اَهْلاًوَسَهْلاً

Monday, 28 April 2014

Kitab Kasyifatu Saja



KITAB KASYIFATU SAJA
Karya Syekh Nawawi Bantani


Oleh : Mulya 14113450009
Diajukan untuk Memenuhi Tugas UTS
Mata Kuliah: Studi Hadis Indonesia
Dosen Pengampu: Hj.
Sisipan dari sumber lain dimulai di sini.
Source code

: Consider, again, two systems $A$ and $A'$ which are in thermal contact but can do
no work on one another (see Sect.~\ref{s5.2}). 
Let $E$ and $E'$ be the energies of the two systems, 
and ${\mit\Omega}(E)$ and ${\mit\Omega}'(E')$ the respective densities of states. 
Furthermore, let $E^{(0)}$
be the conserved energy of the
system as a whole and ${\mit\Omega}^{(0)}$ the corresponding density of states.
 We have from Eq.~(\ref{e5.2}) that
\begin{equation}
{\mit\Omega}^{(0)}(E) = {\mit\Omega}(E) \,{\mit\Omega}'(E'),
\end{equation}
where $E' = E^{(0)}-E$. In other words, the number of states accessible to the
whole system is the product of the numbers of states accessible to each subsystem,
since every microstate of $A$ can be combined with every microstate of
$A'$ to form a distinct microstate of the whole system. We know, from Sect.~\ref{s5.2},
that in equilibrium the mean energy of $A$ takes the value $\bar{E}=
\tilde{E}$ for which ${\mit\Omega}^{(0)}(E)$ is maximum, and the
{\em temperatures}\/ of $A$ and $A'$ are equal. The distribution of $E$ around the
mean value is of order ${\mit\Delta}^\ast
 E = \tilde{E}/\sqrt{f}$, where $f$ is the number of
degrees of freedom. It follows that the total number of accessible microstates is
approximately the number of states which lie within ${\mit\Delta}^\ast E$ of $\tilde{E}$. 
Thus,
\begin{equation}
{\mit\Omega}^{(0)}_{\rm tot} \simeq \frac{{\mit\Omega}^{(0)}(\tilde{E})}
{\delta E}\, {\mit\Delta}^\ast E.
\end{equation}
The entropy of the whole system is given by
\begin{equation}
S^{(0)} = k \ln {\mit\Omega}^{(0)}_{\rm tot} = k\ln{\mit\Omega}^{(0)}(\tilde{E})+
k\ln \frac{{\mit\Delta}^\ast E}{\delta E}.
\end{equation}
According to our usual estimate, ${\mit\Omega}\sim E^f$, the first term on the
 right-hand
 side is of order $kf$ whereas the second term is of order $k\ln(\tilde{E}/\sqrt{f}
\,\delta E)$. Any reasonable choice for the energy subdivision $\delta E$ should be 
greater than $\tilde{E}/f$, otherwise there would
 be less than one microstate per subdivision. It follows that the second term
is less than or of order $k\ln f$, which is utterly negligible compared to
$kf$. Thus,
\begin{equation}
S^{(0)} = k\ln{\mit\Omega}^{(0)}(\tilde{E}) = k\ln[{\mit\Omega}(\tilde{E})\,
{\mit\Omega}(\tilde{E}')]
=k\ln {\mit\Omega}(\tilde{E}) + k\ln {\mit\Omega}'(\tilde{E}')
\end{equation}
Liya Aliyah, M.Ag



 













PROGRAM STUDI TAFSIR HADIS
FAKULTAS USHULUDDIN ADAB DAKWAH
INSTITUT AGAMA ISLAM NEGERI SYEKH NURJATI CIREBON
2014


KITAB KASYIFATU SAJA
A.    Pengertian Kitab Kasyifatu Saja
Kasyifatu Saja adalah kitab kuning yang menggunakan bahasa Arab yang ditulis oleh ulama salaf sekitar abad pertengahan, kitab tersebut dalam sistematika penulisannya sama dengan kitab kuning yang lain menggunakan kata-kata pasal atau kode sejenis seperti tamimmah, muhimmah, tanbih, far’ dan sebagainya.
Dalam penulisanya kitab Kasyifatu Saja berada di tengah-tengah halaman, karena memang kitab tersebut memuat penjelasan yang panjang dan komprehensif dari pengarang, kitab tersebut merupakan  syarh dari matn kitab Safinatu Naja karangan Salim bin Abdullah bin Samir al-Khudhori. Kitab ini (Kasyifatu Saja) membahas masalah tauhid dan fikh ibadah serta ada pembahasan tentang tasawuf.
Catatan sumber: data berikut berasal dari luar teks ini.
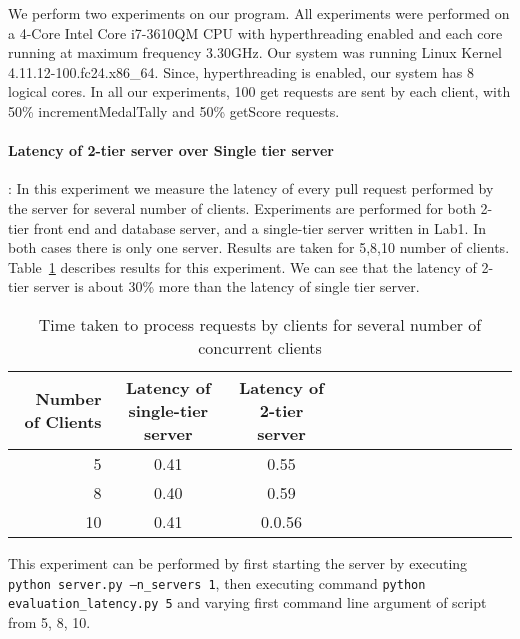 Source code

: \documentclass{article}
\begin{document}
We perform two experiments on our program. All experiments were performed
on a 4-Core Intel Core i7-3610QM CPU with hyperthreading enabled and each core
running at maximum frequency 3.30GHz. Our system was running Linux Kernel 
4.11.12-100.fc24.x86\_64. Since, hyperthreading is enabled, our system has 
8 logical cores. In all our experiments, 100 get requests are sent by
each client, with 50\% incrementMedalTally and 50\% getScore requests.

\paragraph{Latency of 2-tier server over Single tier server}:
In this experiment we measure the latency of every pull request 
performed by the server for several number of clients. Experiments are performed
for both 2-tier front end and database server, and a single-tier server written
in Lab1. In both cases there is only one server. 
Results are taken for 5,8,10 number of clients.
Table~\ref{tab:pull-request-latency} describes results for this experiment.
We can see that the latency of 2-tier server is about 30\% more than the 
latency of single tier server.
\begin{table}
    \small
\begin{tabularx}{\linewidth}{rccccccccccccc}
\toprule
Number of Clients&Latency of single-tier server&Latency of 2-tier server\\
\midrule
5&0.41&0.55&\\
8&0.40&0.59&\\
10&0.41&0.0.56&\\
\bottomrule
\end{tabularx}
\caption{Time taken to process requests by clients for several number of concurrent clients}
\label{tab:pull-request-latency}
\end{table}

This experiment can be performed by first starting the server by executing
{\tt python server.py --n\_servers 1}, then
executing command {\tt python evaluation\_latency.py 5}
and varying first command line argument of script from 5, 8, 10.
\end{document}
B.     Latar belakang Penulisan Kitab Kasyifatu Saja
Sebelum menjelaskan kitab Kasyifatu Saja, alangkah baik menyinggung latar belakang mengapa kitab Safinatu Naja (sebagai matn ) muncul di tengah–tengah masyarakat Islam, atau setidaknya ditulis oleh penulisnya Salim ibn Abdullah ibn Sumir al-Khudhori.
Kitab Safinatu Naja keberadaannya tidak dengan sendirinya, tetapi atas respon terhadap keadaan masyarakat yang terjadi ketika itu. Bahwa penulisnya kitab Safinatu Naja sangat membenci tarekat yang dianggapnya heterodoks, seperti tarekat Sammaniyah yang pada masa itu berkembang di Jakarta dan sekitarnya. Dapat diperkirarakan bahwa kehadiran Safinah pun dimaksudkan untuk mengembalikan ummat pada syari’ah. (Affandi  Mochtar, Tradisi Kitab Kuning sebuah Observasi Umum, 1999, hal. 64.)
Dari informasi di atas dapat dimengerti bahwa (matn) kitab Safinatu Naja yang ditulis oleh Salim ibn Abdullah ibn Sumair al-Khudhori, berisi pengetahuan dasar tentang aqidah dan fiqh ibadah. Maka dari itu Syekh Nawawi mencoba menyeimbangkan dengan memberikan warna menyinggung masalah tawawwuf pada kitab Kasyifatu Saja.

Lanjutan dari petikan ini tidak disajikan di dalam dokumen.